## Excerpts from a dataset
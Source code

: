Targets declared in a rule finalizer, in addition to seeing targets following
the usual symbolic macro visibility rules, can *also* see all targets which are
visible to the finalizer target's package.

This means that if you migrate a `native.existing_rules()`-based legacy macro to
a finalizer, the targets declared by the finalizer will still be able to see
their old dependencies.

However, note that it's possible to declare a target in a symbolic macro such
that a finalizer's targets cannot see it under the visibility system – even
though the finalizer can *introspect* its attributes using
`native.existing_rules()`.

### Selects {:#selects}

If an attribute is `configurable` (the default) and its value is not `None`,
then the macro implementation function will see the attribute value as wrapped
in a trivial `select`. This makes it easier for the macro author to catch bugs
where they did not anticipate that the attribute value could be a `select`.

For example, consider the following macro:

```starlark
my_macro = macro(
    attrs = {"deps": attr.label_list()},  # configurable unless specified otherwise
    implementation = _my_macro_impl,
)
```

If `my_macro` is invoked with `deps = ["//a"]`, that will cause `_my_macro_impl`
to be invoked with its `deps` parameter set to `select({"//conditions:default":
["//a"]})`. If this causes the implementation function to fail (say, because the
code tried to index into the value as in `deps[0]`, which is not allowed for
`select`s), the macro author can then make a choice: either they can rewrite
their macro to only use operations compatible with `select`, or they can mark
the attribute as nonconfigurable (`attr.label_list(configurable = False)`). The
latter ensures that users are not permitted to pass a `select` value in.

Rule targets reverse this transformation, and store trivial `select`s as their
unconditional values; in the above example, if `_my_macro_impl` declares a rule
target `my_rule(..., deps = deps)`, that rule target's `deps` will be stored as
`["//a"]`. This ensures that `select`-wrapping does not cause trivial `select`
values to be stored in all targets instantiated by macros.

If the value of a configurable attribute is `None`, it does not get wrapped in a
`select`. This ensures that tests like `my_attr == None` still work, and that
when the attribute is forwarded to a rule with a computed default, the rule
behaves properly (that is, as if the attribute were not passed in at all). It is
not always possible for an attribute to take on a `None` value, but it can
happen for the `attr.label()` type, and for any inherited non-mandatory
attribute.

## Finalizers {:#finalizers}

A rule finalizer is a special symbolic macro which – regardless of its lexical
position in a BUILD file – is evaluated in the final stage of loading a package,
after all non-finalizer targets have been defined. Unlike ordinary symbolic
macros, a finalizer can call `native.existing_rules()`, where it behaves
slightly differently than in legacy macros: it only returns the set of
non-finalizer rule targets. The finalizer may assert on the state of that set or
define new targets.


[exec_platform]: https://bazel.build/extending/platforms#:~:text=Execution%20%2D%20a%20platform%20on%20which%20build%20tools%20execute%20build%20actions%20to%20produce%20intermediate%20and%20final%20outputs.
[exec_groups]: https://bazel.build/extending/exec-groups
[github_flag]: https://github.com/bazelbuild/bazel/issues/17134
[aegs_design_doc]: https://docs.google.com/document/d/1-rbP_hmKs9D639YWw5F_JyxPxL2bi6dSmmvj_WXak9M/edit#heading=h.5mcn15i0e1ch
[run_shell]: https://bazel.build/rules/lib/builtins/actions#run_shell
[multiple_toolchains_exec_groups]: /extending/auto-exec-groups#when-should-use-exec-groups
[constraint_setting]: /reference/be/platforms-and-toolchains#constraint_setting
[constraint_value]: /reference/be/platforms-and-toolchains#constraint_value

## WHAT IS NEEDED
Among the lines above, some may hold the string "legacy". State how many, giving the number alone.

## REPLY TO THE TASK
2